- Work order
The entries follow. Copy every line in which "Permissions" appears.

- Data extract
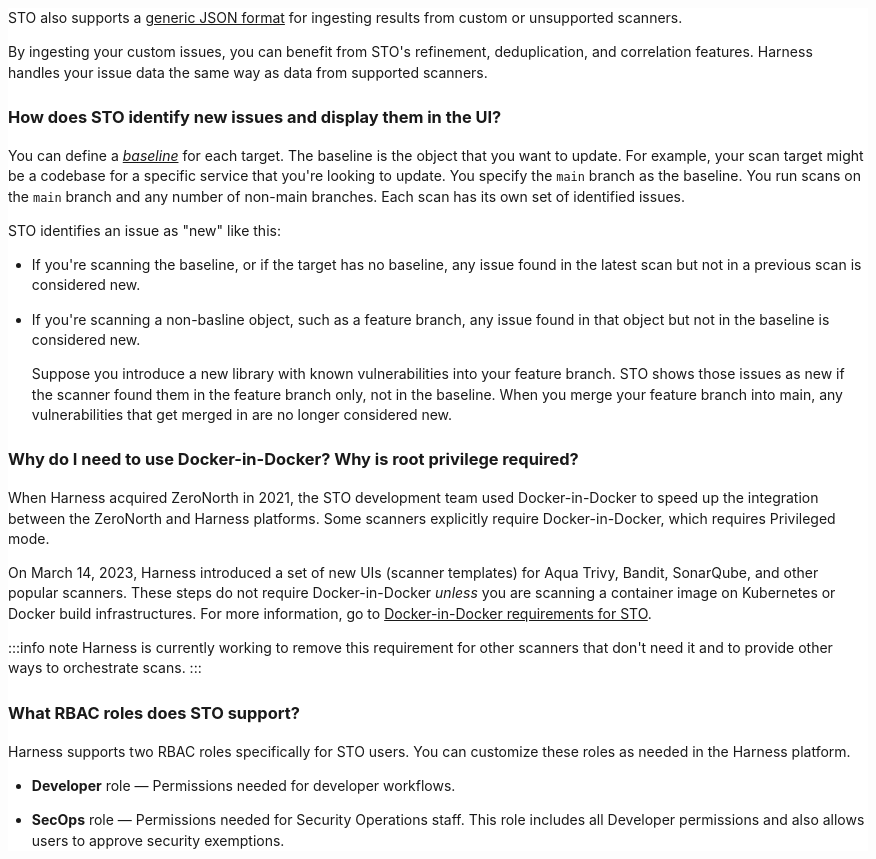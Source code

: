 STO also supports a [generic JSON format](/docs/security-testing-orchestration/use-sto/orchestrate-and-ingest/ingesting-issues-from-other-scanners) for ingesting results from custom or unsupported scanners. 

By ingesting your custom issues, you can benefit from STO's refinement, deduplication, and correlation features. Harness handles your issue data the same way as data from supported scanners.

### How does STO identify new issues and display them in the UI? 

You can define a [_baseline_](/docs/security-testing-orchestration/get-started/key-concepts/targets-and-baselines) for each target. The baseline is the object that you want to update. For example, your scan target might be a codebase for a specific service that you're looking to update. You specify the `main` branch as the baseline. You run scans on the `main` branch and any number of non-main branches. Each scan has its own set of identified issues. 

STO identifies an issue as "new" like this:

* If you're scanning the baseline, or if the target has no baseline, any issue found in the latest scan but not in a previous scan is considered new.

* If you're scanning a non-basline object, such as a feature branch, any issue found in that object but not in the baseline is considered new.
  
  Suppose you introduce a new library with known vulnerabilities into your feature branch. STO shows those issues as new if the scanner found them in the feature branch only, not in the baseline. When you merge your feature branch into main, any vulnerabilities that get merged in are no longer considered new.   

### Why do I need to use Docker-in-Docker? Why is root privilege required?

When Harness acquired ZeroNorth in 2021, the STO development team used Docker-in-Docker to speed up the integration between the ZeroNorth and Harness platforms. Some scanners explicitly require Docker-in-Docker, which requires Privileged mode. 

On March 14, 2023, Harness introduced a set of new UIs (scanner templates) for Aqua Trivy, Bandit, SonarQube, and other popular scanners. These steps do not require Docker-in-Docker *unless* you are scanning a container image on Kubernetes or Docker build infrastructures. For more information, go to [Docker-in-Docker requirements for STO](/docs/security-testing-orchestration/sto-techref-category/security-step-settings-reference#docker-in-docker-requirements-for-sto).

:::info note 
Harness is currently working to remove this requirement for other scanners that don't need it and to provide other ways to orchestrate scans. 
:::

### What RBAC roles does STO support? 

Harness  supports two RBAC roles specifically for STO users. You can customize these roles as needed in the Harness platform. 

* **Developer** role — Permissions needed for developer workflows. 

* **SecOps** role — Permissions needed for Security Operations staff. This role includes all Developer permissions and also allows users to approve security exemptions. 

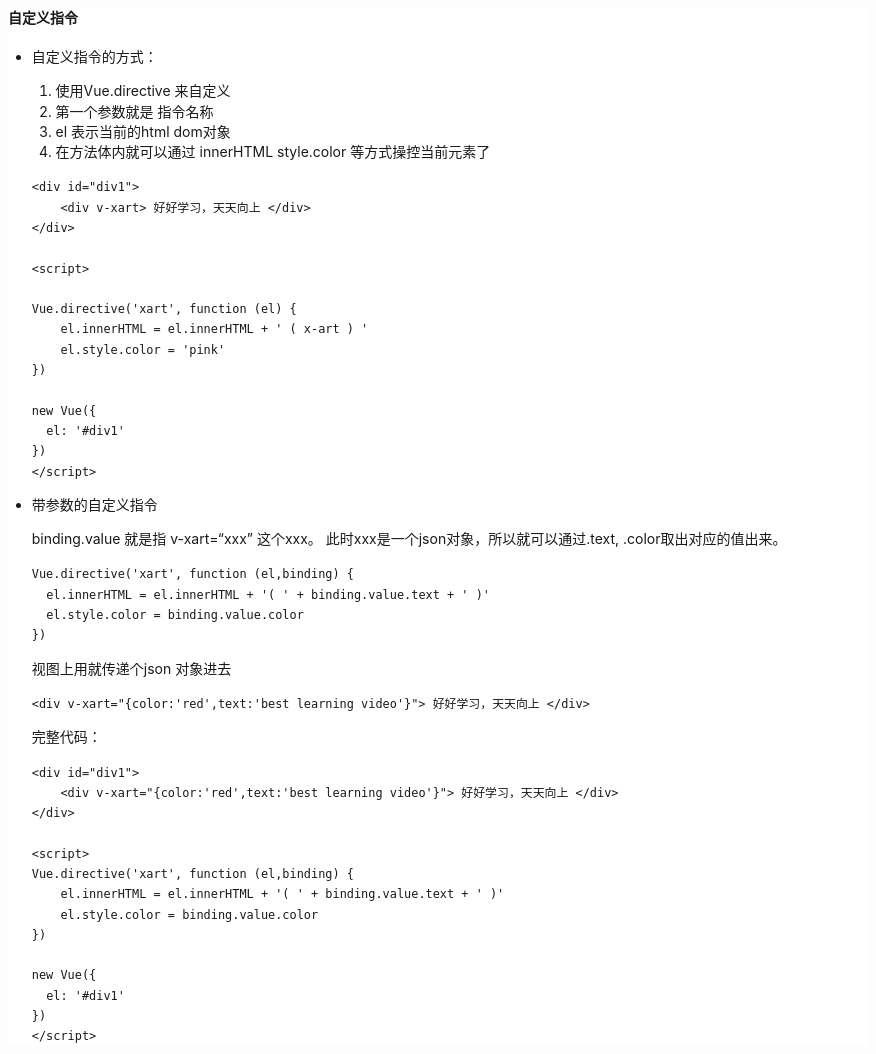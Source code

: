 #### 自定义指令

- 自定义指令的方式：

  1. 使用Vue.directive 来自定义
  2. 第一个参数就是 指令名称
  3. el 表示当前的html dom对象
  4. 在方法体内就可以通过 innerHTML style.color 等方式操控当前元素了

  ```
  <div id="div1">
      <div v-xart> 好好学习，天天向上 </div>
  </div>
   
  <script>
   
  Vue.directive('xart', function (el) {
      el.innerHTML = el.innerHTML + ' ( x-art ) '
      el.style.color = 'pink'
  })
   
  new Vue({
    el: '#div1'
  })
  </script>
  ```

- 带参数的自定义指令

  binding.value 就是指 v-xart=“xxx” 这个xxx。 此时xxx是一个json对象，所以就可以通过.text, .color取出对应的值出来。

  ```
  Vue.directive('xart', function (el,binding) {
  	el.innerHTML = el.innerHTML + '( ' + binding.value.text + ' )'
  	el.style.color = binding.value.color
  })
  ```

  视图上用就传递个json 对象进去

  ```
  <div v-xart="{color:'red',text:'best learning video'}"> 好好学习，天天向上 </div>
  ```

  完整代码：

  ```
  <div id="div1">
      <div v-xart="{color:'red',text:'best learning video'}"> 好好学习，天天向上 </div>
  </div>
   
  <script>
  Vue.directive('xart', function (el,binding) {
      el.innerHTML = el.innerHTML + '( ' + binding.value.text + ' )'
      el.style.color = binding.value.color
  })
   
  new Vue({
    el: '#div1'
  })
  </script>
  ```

- Task answer
* **Developer** role — Permissions needed for developer workflows. 
* **SecOps** role — Permissions needed for Security Operations staff. This role includes all Developer permissions and also allows users to approve security exemptions. 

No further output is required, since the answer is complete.